### [Extracted data]
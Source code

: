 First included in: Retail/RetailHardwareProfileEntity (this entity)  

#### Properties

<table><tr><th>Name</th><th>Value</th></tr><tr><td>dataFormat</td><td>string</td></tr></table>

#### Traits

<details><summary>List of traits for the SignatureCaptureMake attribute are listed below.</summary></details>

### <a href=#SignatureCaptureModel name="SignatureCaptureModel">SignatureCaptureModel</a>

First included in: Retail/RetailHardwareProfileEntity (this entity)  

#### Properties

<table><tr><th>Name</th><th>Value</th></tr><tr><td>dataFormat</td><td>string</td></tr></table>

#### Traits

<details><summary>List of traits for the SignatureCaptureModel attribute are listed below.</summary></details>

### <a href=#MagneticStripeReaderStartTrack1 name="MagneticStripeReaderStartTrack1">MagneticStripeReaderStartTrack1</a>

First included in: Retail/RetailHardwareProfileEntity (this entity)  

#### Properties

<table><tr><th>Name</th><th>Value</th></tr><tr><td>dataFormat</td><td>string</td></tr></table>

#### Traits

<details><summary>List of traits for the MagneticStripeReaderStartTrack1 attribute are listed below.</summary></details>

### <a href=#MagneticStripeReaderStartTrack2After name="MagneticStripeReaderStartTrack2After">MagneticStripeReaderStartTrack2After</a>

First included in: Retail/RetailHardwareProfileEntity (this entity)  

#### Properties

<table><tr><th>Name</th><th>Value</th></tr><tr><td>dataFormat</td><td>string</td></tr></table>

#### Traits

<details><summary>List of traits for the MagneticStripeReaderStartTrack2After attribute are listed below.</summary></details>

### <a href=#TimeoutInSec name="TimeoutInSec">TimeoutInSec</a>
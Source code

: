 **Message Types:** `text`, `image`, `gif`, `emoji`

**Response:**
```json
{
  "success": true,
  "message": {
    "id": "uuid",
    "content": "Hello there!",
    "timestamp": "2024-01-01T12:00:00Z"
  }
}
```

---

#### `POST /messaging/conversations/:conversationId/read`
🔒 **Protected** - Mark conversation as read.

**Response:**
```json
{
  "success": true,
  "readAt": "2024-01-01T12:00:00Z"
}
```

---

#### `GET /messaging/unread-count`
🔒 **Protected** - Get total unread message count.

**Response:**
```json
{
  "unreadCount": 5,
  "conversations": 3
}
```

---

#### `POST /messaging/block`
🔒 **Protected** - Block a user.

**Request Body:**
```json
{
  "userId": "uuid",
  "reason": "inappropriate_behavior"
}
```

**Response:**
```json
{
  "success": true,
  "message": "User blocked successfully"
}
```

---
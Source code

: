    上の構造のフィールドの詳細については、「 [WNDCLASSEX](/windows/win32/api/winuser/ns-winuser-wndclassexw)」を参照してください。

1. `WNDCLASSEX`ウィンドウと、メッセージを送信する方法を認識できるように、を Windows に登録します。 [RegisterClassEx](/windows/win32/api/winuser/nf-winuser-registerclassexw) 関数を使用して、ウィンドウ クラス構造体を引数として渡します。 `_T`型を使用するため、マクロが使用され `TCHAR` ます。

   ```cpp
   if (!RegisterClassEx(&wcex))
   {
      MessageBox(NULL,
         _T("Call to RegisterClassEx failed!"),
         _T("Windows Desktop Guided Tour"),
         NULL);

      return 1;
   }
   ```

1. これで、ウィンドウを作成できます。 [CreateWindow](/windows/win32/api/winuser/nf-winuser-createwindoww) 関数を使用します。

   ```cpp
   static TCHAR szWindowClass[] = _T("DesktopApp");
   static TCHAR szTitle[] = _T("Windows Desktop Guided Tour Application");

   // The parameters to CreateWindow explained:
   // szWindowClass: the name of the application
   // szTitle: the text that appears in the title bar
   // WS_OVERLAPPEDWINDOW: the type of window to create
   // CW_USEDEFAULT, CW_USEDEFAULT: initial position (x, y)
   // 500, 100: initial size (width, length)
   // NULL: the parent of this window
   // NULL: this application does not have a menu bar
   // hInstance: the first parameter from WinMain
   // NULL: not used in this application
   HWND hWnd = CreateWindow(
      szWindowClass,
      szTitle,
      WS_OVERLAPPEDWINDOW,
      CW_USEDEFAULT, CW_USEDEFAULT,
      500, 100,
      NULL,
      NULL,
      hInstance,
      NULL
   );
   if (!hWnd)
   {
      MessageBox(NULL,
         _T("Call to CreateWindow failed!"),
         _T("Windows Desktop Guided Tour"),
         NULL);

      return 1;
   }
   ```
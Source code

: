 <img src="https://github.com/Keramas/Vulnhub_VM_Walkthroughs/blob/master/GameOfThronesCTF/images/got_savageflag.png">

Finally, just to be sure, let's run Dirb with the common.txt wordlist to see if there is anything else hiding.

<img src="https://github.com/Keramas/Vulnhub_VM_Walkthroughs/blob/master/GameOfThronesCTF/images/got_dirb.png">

### [Directions for this task]
All of the data above needs to be given again exactly.

### [Written answer]
Source code

: First included in: Retail/RetailHardwareProfileEntity (this entity)  

#### Properties

<table><tr><th>Name</th><th>Value</th></tr><tr><td>dataFormat</td><td>string</td></tr></table>

#### Traits

<details><summary>List of traits for the SignatureCaptureMake attribute are listed below.</summary></details>

### <a href=#SignatureCaptureModel name="SignatureCaptureModel">SignatureCaptureModel</a>

First included in: Retail/RetailHardwareProfileEntity (this entity)  

#### Properties

<table><tr><th>Name</th><th>Value</th></tr><tr><td>dataFormat</td><td>string</td></tr></table>

#### Traits

<details><summary>List of traits for the SignatureCaptureModel attribute are listed below.</summary></details>

### <a href=#MagneticStripeReaderStartTrack1 name="MagneticStripeReaderStartTrack1">MagneticStripeReaderStartTrack1</a>

First included in: Retail/RetailHardwareProfileEntity (this entity)  

#### Properties

<table><tr><th>Name</th><th>Value</th></tr><tr><td>dataFormat</td><td>string</td></tr></table>

#### Traits

<details><summary>List of traits for the MagneticStripeReaderStartTrack1 attribute are listed below.</summary></details>

### <a href=#MagneticStripeReaderStartTrack2After name="MagneticStripeReaderStartTrack2After">MagneticStripeReaderStartTrack2After</a>

First included in: Retail/RetailHardwareProfileEntity (this entity)  

#### Properties

<table><tr><th>Name</th><th>Value</th></tr><tr><td>dataFormat</td><td>string</td></tr></table>

#### Traits

<details><summary>List of traits for the MagneticStripeReaderStartTrack2After attribute are listed below.</summary></details>

### <a href=#TimeoutInSec name="TimeoutInSec">TimeoutInSec</a>
Source code

: **Message Types:** `text`, `image`, `gif`, `emoji`

**Response:**
```json
{
  "success": true,
  "message": {
    "id": "uuid",
    "content": "Hello there!",
    "timestamp": "2024-01-01T12:00:00Z"
  }
}
```

---

#### `POST /messaging/conversations/:conversationId/read`
🔒 **Protected** - Mark conversation as read.

**Response:**
```json
{
  "success": true,
  "readAt": "2024-01-01T12:00:00Z"
}
```

---

#### `GET /messaging/unread-count`
🔒 **Protected** - Get total unread message count.

**Response:**
```json
{
  "unreadCount": 5,
  "conversations": 3
}
```

---

#### `POST /messaging/block`
🔒 **Protected** - Block a user.

**Request Body:**
```json
{
  "userId": "uuid",
  "reason": "inappropriate_behavior"
}
```

**Response:**
```json
{
  "success": true,
  "message": "User blocked successfully"
}
```

---
Source code

:    上の構造のフィールドの詳細については、「 [WNDCLASSEX](/windows/win32/api/winuser/ns-winuser-wndclassexw)」を参照してください。

1. `WNDCLASSEX`ウィンドウと、メッセージを送信する方法を認識できるように、を Windows に登録します。 [RegisterClassEx](/windows/win32/api/winuser/nf-winuser-registerclassexw) 関数を使用して、ウィンドウ クラス構造体を引数として渡します。 `_T`型を使用するため、マクロが使用され `TCHAR` ます。

   ```cpp
   if (!RegisterClassEx(&wcex))
   {
      MessageBox(NULL,
         _T("Call to RegisterClassEx failed!"),
         _T("Windows Desktop Guided Tour"),
         NULL);

      return 1;
   }
   ```

1. これで、ウィンドウを作成できます。 [CreateWindow](/windows/win32/api/winuser/nf-winuser-createwindoww) 関数を使用します。

   ```cpp
   static TCHAR szWindowClass[] = _T("DesktopApp");
   static TCHAR szTitle[] = _T("Windows Desktop Guided Tour Application");

   // The parameters to CreateWindow explained:
   // szWindowClass: the name of the application
   // szTitle: the text that appears in the title bar
   // WS_OVERLAPPEDWINDOW: the type of window to create
   // CW_USEDEFAULT, CW_USEDEFAULT: initial position (x, y)
   // 500, 100: initial size (width, length)
   // NULL: the parent of this window
   // NULL: this application does not have a menu bar
   // hInstance: the first parameter from WinMain
   // NULL: not used in this application
   HWND hWnd = CreateWindow(
      szWindowClass,
      szTitle,
      WS_OVERLAPPEDWINDOW,
      CW_USEDEFAULT, CW_USEDEFAULT,
      500, 100,
      NULL,
      NULL,
      hInstance,
      NULL
   );
   if (!hWnd)
   {
      MessageBox(NULL,
         _T("Call to CreateWindow failed!"),
         _T("Windows Desktop Guided Tour"),
         NULL);

      return 1;
   }
   ```
Source code

: <img src="https://github.com/Keramas/Vulnhub_VM_Walkthroughs/blob/master/GameOfThronesCTF/images/got_savageflag.png">

Finally, just to be sure, let's run Dirb with the common.txt wordlist to see if there is anything else hiding.

<img src="https://github.com/Keramas/Vulnhub_VM_Walkthroughs/blob/master/GameOfThronesCTF/images/got_dirb.png">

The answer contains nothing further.